Semakin lama napasku semakin memburu, bisa kurasakan milikku berdenyut-denyut tanda akan keluar. Kuangkat bokongnya, meremasnya keras sambil menusuk dengan kasar. Setelah beberapa hentakan, kubiarkan ia merasakan pelepasannya.

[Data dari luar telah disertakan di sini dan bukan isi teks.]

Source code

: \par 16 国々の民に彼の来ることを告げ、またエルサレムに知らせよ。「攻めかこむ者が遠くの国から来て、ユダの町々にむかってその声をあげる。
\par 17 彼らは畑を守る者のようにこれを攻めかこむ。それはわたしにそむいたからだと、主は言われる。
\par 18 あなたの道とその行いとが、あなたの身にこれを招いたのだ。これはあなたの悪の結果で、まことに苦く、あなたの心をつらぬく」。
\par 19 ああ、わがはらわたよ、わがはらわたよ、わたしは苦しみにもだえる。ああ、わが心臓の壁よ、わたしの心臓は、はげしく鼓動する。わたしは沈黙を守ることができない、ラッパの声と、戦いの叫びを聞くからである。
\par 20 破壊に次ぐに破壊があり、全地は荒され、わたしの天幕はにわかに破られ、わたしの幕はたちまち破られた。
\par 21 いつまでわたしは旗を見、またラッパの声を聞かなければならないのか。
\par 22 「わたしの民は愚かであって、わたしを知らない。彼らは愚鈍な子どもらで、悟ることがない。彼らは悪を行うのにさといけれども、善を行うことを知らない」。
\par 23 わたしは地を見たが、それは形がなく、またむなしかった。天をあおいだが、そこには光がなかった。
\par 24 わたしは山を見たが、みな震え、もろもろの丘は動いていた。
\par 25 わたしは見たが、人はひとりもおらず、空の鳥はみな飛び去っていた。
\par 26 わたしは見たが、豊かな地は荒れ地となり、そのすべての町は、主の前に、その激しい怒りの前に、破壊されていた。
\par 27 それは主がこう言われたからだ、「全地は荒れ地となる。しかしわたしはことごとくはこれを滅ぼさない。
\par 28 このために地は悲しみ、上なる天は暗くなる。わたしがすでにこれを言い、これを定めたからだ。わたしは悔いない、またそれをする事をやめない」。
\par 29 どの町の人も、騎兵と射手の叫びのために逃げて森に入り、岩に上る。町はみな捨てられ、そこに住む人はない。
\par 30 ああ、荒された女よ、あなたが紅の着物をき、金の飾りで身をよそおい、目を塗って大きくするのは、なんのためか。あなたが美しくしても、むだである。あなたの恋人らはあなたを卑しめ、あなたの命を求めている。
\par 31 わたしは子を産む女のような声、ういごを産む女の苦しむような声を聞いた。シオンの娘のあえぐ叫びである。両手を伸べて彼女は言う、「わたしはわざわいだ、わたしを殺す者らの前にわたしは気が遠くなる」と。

Pria itu memuntahkan muatannya, membasahi perut dan dadanya. Tubuhnya bergetar hebat menyambut orgasmenya. Kumanfaatkan saat itu untuk menusuknya lebih keras, lebih dalam.
Mengajaknya kembali ke dalam permainan. Bersenang-senang, membuatnya menjerit saat tubuhnya yang tengah bergetar kupompa. Setelah beberapa kali hentakan, aku pun menembakkan muatanku di dalam lubang sempit miliknya.
Lalu kucabut kejantananku dari lubang miliknya, membuat Bryan mengernyit kehilangan. Barulah kulepas borgol di tangannya, menjatuhkan tubuhku yang lemas menimpanya. Bryan tidak keberatan, pria itu menarikku semakin mendekat padanya. Dengan napas terengah-engah, kami berbaring berpelukan hingga benar-benar terlelap.